Prompt
Wherever "first" appears in a line of the listing, report that line.

-*-

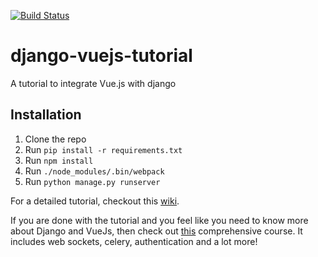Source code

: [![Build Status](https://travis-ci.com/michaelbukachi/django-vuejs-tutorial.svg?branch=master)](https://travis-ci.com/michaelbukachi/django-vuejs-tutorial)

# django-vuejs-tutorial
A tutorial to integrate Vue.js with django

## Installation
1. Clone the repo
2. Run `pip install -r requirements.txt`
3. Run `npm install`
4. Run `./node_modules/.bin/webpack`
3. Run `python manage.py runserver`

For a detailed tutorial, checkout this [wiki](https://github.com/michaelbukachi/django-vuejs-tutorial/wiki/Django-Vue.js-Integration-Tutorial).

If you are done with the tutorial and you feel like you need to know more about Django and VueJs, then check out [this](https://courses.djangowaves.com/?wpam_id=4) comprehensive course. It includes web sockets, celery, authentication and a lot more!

-*-

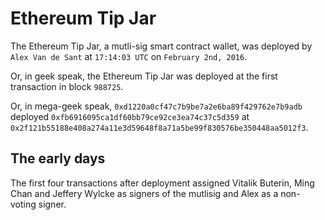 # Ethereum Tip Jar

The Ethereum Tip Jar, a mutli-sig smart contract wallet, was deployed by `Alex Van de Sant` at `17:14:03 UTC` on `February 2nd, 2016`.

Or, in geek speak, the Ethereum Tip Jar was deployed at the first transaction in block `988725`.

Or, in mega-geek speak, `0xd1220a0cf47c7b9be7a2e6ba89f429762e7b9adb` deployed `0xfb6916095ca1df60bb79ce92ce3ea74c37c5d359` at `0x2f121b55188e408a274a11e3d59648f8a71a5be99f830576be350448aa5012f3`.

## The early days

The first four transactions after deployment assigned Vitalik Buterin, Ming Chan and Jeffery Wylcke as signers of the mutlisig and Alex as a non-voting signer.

-*-

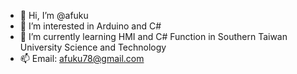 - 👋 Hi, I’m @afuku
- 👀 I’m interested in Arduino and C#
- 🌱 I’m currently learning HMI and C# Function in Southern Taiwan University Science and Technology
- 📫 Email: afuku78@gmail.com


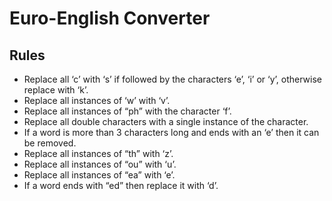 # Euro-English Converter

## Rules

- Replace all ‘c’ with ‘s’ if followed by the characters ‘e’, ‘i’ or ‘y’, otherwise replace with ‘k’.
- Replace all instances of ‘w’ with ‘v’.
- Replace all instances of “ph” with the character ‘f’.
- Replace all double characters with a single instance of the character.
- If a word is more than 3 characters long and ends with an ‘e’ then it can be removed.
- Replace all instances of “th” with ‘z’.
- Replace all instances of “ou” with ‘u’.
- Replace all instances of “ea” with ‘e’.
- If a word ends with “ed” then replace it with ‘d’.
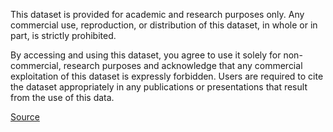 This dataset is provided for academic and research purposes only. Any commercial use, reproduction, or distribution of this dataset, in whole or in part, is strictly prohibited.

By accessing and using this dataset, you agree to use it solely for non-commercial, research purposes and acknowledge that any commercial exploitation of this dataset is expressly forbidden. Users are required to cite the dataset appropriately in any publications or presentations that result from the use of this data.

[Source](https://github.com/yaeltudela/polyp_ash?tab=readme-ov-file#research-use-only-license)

-*-

Written reply
Or, in geek speak, the Ethereum Tip Jar was deployed at the first transaction in block `988725`.
The first four transactions after deployment assigned Vitalik Buterin, Ming Chan and Jeffery Wylcke as signers of the mutlisig and Alex as a non-voting signer.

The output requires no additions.